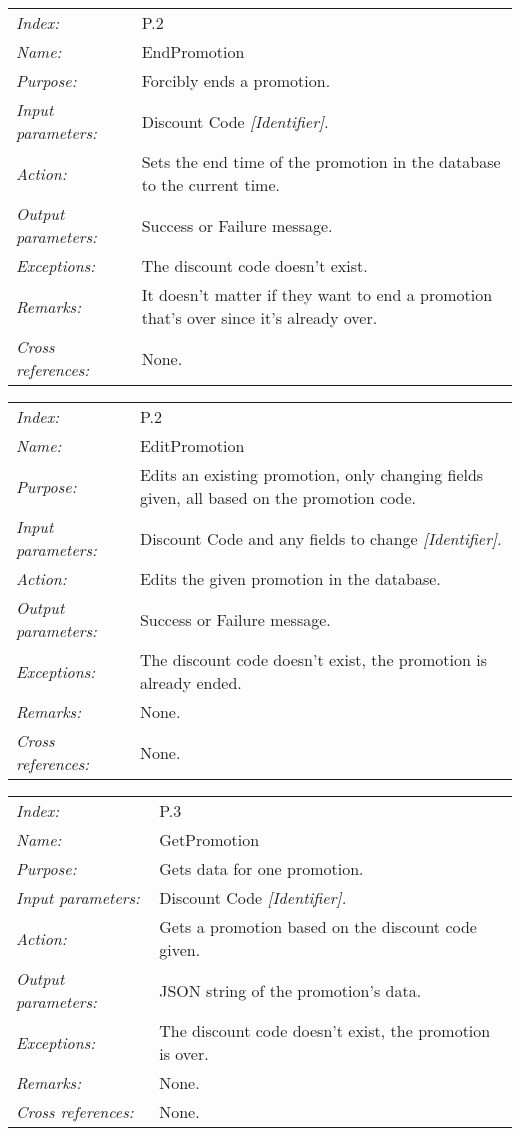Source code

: \documentclass[10pt,letter]{article}
\begin{document}
\begin{tabularx}{\textwidth}{l X}
    \it{Index:} & P.2 \\
    \it{Name:} & EndPromotion \\
    \it{Purpose:} & Forcibly ends a promotion. \\
    \it{Input parameters:} & Discount Code \it{[Identifier]}.\\
    \it{Action:} & Sets the end time of the promotion in the database to the current time. \\
    \it{Output parameters:} & Success or Failure message. \\
    \it{Exceptions:} & The discount code doesn't exist. \\
    \it{Remarks:} & It doesn't matter if they want to end a promotion that's over since it's already over.\\
    \it{Cross references:} & None. \\
    \hline
\end{tabularx}

\begin{tabularx}{\textwidth}{l X}
    \it{Index:} & P.2 \\
    \it{Name:} & EditPromotion \\
    \it{Purpose:} & Edits an existing promotion, only changing fields given, all based on the promotion code. \\
    \it{Input parameters:} & Discount Code and any fields to change \it{[Identifier]}.\\
    \it{Action:} & Edits the given promotion in the database. \\
    \it{Output parameters:} & Success or Failure message. \\
    \it{Exceptions:} & The discount code doesn't exist, the promotion is already ended. \\
    \it{Remarks:} & None. \\
    \it{Cross references:} & None. \\
    \hline
\end{tabularx}

\begin{tabularx}{\textwidth}{l X}
    \it{Index:} & P.3 \\
    \it{Name:} & GetPromotion \\
    \it{Purpose:} & Gets data for one promotion. \\
    \it{Input parameters:} & Discount Code \it{[Identifier]}.\\
    \it{Action:} & Gets a promotion based on the discount code given.\\
    \it{Output parameters:} & JSON string of the promotion's data. \\
    \it{Exceptions:} & The discount code doesn't exist, the promotion is over. \\
    \it{Remarks:} & None. \\
    \it{Cross references:} & None. \\
    \hline
\end{tabularx}
\end{document}
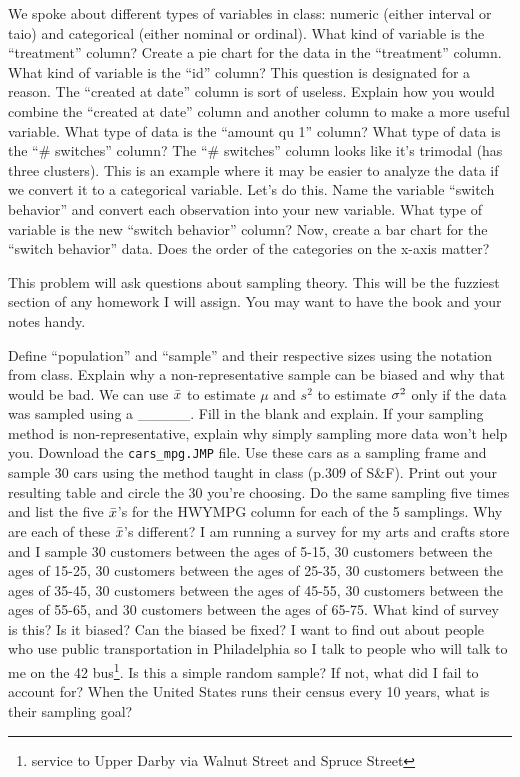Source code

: \documentclass[12pt]{article}
\begin{document}
\benum
\easysubproblem We spoke about different types of variables in class: numeric (either interval or taio) and categorical (either nominal or ordinal). What kind of variable is the ``treatment'' column?
\easysubproblem Create a pie chart for the data in the ``treatment'' column.
\intermediatesubproblem What kind of variable is the ``id'' column? This question is designated  for a reason.
\intermediatesubproblem The ``created at date'' column is sort of useless. Explain how you would combine the ``created at date'' column and another column to make a more useful variable.
\easysubproblem What type of data is the ``amount qu 1'' column?
\easysubproblem What type of data is the ``\# switches'' column?
\intermediatesubproblem The ``\# switches'' column looks like it's trimodal (\ie has three clusters). This is an example where it may be easier to analyze the data if we convert it to a categorical variable. Let's do this. Name the variable ``switch behavior'' and convert each observation into your new variable.
\easysubproblem What type of variable is the new ``switch behavior'' column?
\intermediatesubproblem Now, create a bar chart for the ``switch behavior'' data. Does the order of the categories on the x-axis matter?
\eenum

\problem This problem will ask questions about sampling theory. This will be the fuzziest section of any homework I will assign. You may want to have the book and your notes handy.

\benum
\easysubproblem Define ``population'' and ``sample'' and their respective sizes using the notation from class.
\intermediatesubproblem Explain why a non-representative sample can be biased and why that would be bad.
\easysubproblem We can use $\bar{x}$ to estimate $\mu$ and $s^2$ to estimate $\sigma^2$ only if the data was sampled using a \_\_\_\_\_. Fill in the blank and explain.
\easysubproblem If your sampling method is non-representative, explain why simply sampling more data won't help you.
\intermediatesubproblem Download the \texttt{cars\_mpg.JMP} file. Use these cars as a sampling frame and sample 30 cars using the method taught in class (p.309 of S\&F). Print out your resulting table and circle the 30 you're choosing.
\intermediatesubproblem Do the same sampling five times and list the five $\bar{x}$'s for the HWYMPG column for each of the 5 samplings. Why are each of these $\bar{x}$'s different?
\easysubproblem I am running a survey for my arts and crafts store and I sample 30 customers between the ages of 5-15, 30 customers between the ages of 15-25, 30 customers between the ages of 25-35, 30 customers between the ages of 35-45, 30 customers between the ages of 45-55, 30 customers between the ages of 55-65, and 30 customers between the ages of 65-75. What kind of survey is this? Is it biased? Can the biased be fixed?
\intermediatesubproblem I want to find out about people who use public transportation in Philadelphia so I talk to  people who will talk to me on the 42 bus\footnote{service to Upper Darby via Walnut Street and Spruce Street}. Is this a simple random sample? If not, what did I fail to account for?
\easysubproblem When the United States runs their census every 10 years, what is their sampling goal?
\eenum
\end{document}
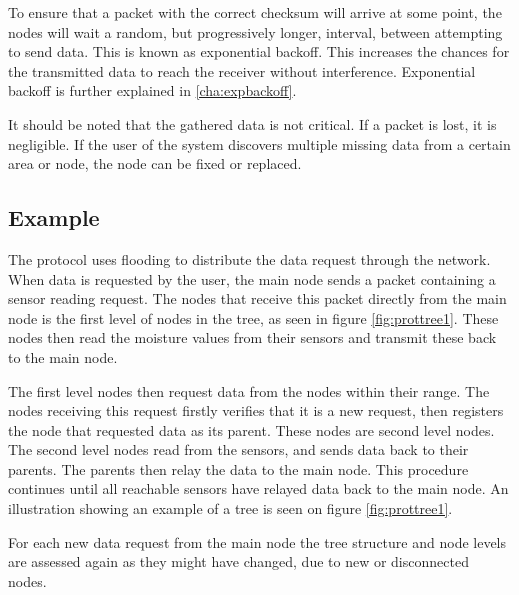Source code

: To ensure that a packet with the correct checksum will arrive at some point, the nodes will wait a random, but progressively longer, interval, between attempting to send data. This is known as exponential backoff. This increases the chances for the transmitted data to reach the receiver without interference. Exponential backoff is further explained in \ref{cha:expbackoff}.

It should be noted that the gathered data is not critical. If a packet is lost, it is negligible. If the user of the system discovers multiple missing data from a certain area or node, the node can be fixed or replaced.


\subsection*{Example}
The protocol uses flooding to distribute the data request through the network. 
When data is requested by the user, the main node sends a packet containing a sensor reading request. 
The nodes that receive this packet directly from the main node is the first level of nodes in the tree, as seen in figure \ref{fig:prottree1}. 
These nodes then read the moisture values from their sensors and transmit these back to the main node. 

The first level nodes then request data from the nodes within their range. 
The nodes receiving this request firstly verifies that it is a new request, then registers the node that requested data as its parent. 
These nodes are second level nodes. The second level nodes read from the sensors, and sends data back to their parents. The parents then relay the data to the main node. 
This procedure continues until all reachable sensors have relayed data back to the main node.
An illustration showing an example of a tree is seen on figure \ref{fig:prottree1}.

For each new data request from the main node the tree structure and node levels are assessed again as they might have changed, due to new or disconnected nodes.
☆ ☆ ☆ ☆ ☆
* Exercise prompt:
What is needed here is an exact transcription of every record above, with images excluded.

* Solved problem:
Source code

: \documentclass[10pt,letter]{article}
\begin{document}
\begin{tabularx}{\textwidth}{l X}
    \it{Index:} & P.2 \\
    \it{Name:} & EndPromotion \\
    \it{Purpose:} & Forcibly ends a promotion. \\
    \it{Input parameters:} & Discount Code \it{[Identifier]}.\\
    \it{Action:} & Sets the end time of the promotion in the database to the current time. \\
    \it{Output parameters:} & Success or Failure message. \\
    \it{Exceptions:} & The discount code doesn't exist. \\
    \it{Remarks:} & It doesn't matter if they want to end a promotion that's over since it's already over.\\
    \it{Cross references:} & None. \\
    \hline
\end{tabularx}

\begin{tabularx}{\textwidth}{l X}
    \it{Index:} & P.2 \\
    \it{Name:} & EditPromotion \\
    \it{Purpose:} & Edits an existing promotion, only changing fields given, all based on the promotion code. \\
    \it{Input parameters:} & Discount Code and any fields to change \it{[Identifier]}.\\
    \it{Action:} & Edits the given promotion in the database. \\
    \it{Output parameters:} & Success or Failure message. \\
    \it{Exceptions:} & The discount code doesn't exist, the promotion is already ended. \\
    \it{Remarks:} & None. \\
    \it{Cross references:} & None. \\
    \hline
\end{tabularx}

\begin{tabularx}{\textwidth}{l X}
    \it{Index:} & P.3 \\
    \it{Name:} & GetPromotion \\
    \it{Purpose:} & Gets data for one promotion. \\
    \it{Input parameters:} & Discount Code \it{[Identifier]}.\\
    \it{Action:} & Gets a promotion based on the discount code given.\\
    \it{Output parameters:} & JSON string of the promotion's data. \\
    \it{Exceptions:} & The discount code doesn't exist, the promotion is over. \\
    \it{Remarks:} & None. \\
    \it{Cross references:} & None. \\
    \hline
\end{tabularx}
\end{document}
Source code

: \documentclass[12pt]{article}
\begin{document}
\benum
\easysubproblem We spoke about different types of variables in class: numeric (either interval or taio) and categorical (either nominal or ordinal). What kind of variable is the ``treatment'' column?
\easysubproblem Create a pie chart for the data in the ``treatment'' column.
\intermediatesubproblem What kind of variable is the ``id'' column? This question is designated  for a reason.
\intermediatesubproblem The ``created at date'' column is sort of useless. Explain how you would combine the ``created at date'' column and another column to make a more useful variable.
\easysubproblem What type of data is the ``amount qu 1'' column?
\easysubproblem What type of data is the ``\# switches'' column?
\intermediatesubproblem The ``\# switches'' column looks like it's trimodal (\ie has three clusters). This is an example where it may be easier to analyze the data if we convert it to a categorical variable. Let's do this. Name the variable ``switch behavior'' and convert each observation into your new variable.
\easysubproblem What type of variable is the new ``switch behavior'' column?
\intermediatesubproblem Now, create a bar chart for the ``switch behavior'' data. Does the order of the categories on the x-axis matter?
\eenum

\problem This problem will ask questions about sampling theory. This will be the fuzziest section of any homework I will assign. You may want to have the book and your notes handy.

\benum
\easysubproblem Define ``population'' and ``sample'' and their respective sizes using the notation from class.
\intermediatesubproblem Explain why a non-representative sample can be biased and why that would be bad.
\easysubproblem We can use $\bar{x}$ to estimate $\mu$ and $s^2$ to estimate $\sigma^2$ only if the data was sampled using a \_\_\_\_\_. Fill in the blank and explain.
\easysubproblem If your sampling method is non-representative, explain why simply sampling more data won't help you.
\intermediatesubproblem Download the \texttt{cars\_mpg.JMP} file. Use these cars as a sampling frame and sample 30 cars using the method taught in class (p.309 of S\&F). Print out your resulting table and circle the 30 you're choosing.
\intermediatesubproblem Do the same sampling five times and list the five $\bar{x}$'s for the HWYMPG column for each of the 5 samplings. Why are each of these $\bar{x}$'s different?
\easysubproblem I am running a survey for my arts and crafts store and I sample 30 customers between the ages of 5-15, 30 customers between the ages of 15-25, 30 customers between the ages of 25-35, 30 customers between the ages of 35-45, 30 customers between the ages of 45-55, 30 customers between the ages of 55-65, and 30 customers between the ages of 65-75. What kind of survey is this? Is it biased? Can the biased be fixed?
\intermediatesubproblem I want to find out about people who use public transportation in Philadelphia so I talk to  people who will talk to me on the 42 bus\footnote{service to Upper Darby via Walnut Street and Spruce Street}. Is this a simple random sample? If not, what did I fail to account for?
\easysubproblem When the United States runs their census every 10 years, what is their sampling goal?
\eenum
\end{document}
Source code

: To ensure that a packet with the correct checksum will arrive at some point, the nodes will wait a random, but progressively longer, interval, between attempting to send data. This is known as exponential backoff. This increases the chances for the transmitted data to reach the receiver without interference. Exponential backoff is further explained in \ref{cha:expbackoff}.

It should be noted that the gathered data is not critical. If a packet is lost, it is negligible. If the user of the system discovers multiple missing data from a certain area or node, the node can be fixed or replaced.


\subsection*{Example}
The protocol uses flooding to distribute the data request through the network. 
When data is requested by the user, the main node sends a packet containing a sensor reading request. 
The nodes that receive this packet directly from the main node is the first level of nodes in the tree, as seen in figure \ref{fig:prottree1}. 
These nodes then read the moisture values from their sensors and transmit these back to the main node. 

The first level nodes then request data from the nodes within their range. 
The nodes receiving this request firstly verifies that it is a new request, then registers the node that requested data as its parent. 
These nodes are second level nodes. The second level nodes read from the sensors, and sends data back to their parents. The parents then relay the data to the main node. 
This procedure continues until all reachable sensors have relayed data back to the main node.
An illustration showing an example of a tree is seen on figure \ref{fig:prottree1}.

For each new data request from the main node the tree structure and node levels are assessed again as they might have changed, due to new or disconnected nodes.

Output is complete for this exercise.